Exercise
Transcribe all of the records exactly, leaving every line as it is.

Material for the task
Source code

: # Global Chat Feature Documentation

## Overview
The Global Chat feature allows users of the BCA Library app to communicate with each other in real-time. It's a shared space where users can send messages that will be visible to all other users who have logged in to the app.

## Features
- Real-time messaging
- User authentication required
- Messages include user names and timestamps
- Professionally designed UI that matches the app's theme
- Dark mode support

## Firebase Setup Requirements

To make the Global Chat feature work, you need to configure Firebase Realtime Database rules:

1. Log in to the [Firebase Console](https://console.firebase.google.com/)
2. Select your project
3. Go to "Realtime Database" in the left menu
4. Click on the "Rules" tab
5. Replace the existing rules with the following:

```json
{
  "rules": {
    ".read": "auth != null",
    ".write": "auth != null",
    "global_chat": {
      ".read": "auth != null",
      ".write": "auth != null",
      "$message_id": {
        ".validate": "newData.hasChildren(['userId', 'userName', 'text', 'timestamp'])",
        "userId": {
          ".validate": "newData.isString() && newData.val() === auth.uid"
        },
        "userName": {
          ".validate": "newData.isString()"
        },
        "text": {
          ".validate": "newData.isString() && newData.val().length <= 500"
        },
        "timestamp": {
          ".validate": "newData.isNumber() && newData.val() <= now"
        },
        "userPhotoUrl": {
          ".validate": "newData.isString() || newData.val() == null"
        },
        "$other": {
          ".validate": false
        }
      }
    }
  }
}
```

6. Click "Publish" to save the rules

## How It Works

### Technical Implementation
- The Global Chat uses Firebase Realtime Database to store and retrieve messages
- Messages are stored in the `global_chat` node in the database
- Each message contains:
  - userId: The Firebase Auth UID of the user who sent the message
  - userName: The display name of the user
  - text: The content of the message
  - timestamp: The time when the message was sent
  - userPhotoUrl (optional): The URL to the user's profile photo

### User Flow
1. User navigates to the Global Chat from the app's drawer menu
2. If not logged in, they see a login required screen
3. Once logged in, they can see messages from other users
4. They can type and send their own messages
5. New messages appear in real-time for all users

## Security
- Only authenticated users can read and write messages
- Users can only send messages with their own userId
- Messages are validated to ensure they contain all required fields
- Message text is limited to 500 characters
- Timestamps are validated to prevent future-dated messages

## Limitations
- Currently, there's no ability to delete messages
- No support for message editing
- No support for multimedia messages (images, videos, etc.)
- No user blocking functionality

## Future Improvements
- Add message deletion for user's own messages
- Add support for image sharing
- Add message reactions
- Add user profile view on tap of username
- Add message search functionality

Response
Source code

: # Global Chat Feature Documentation

## Overview
The Global Chat feature allows users of the BCA Library app to communicate with each other in real-time. It's a shared space where users can send messages that will be visible to all other users who have logged in to the app.

## Features
- Real-time messaging
- User authentication required
- Messages include user names and timestamps
- Professionally designed UI that matches the app's theme
- Dark mode support

## Firebase Setup Requirements

To make the Global Chat feature work, you need to configure Firebase Realtime Database rules:

1. Log in to the [Firebase Console](https://console.firebase.google.com/)
2. Select your project
3. Go to "Realtime Database" in the left menu
4. Click on the "Rules" tab
5. Replace the existing rules with the following:

```json
{
  "rules": {
    ".read": "auth != null",
    ".write": "auth != null",
    "global_chat": {
      ".read": "auth != null",
      ".write": "auth != null",
      "$message_id": {
        ".validate": "newData.hasChildren(['userId', 'userName', 'text', 'timestamp'])",
        "userId": {
          ".validate": "newData.isString() && newData.val() === auth.uid"
        },
        "userName": {
          ".validate": "newData.isString()"
        },
        "text": {
          ".validate": "newData.isString() && newData.val().length <= 500"
        },
        "timestamp": {
          ".validate": "newData.isNumber() && newData.val() <= now"
        },
        "userPhotoUrl": {
          ".validate": "newData.isString() || newData.val() == null"
        },
        "$other": {
          ".validate": false
        }
      }
    }
  }
}
```

6. Click "Publish" to save the rules

## How It Works

### Technical Implementation
- The Global Chat uses Firebase Realtime Database to store and retrieve messages
- Messages are stored in the `global_chat` node in the database
- Each message contains:
  - userId: The Firebase Auth UID of the user who sent the message
  - userName: The display name of the user
  - text: The content of the message
  - timestamp: The time when the message was sent
  - userPhotoUrl (optional): The URL to the user's profile photo

### User Flow
1. User navigates to the Global Chat from the app's drawer menu
2. If not logged in, they see a login required screen
3. Once logged in, they can see messages from other users
4. They can type and send their own messages
5. New messages appear in real-time for all users

## Security
- Only authenticated users can read and write messages
- Users can only send messages with their own userId
- Messages are validated to ensure they contain all required fields
- Message text is limited to 500 characters
- Timestamps are validated to prevent future-dated messages

## Limitations
- Currently, there's no ability to delete messages
- No support for message editing
- No support for multimedia messages (images, videos, etc.)
- No user blocking functionality

## Future Improvements
- Add message deletion for user's own messages
- Add support for image sharing
- Add message reactions
- Add user profile view on tap of username
- Add message search functionality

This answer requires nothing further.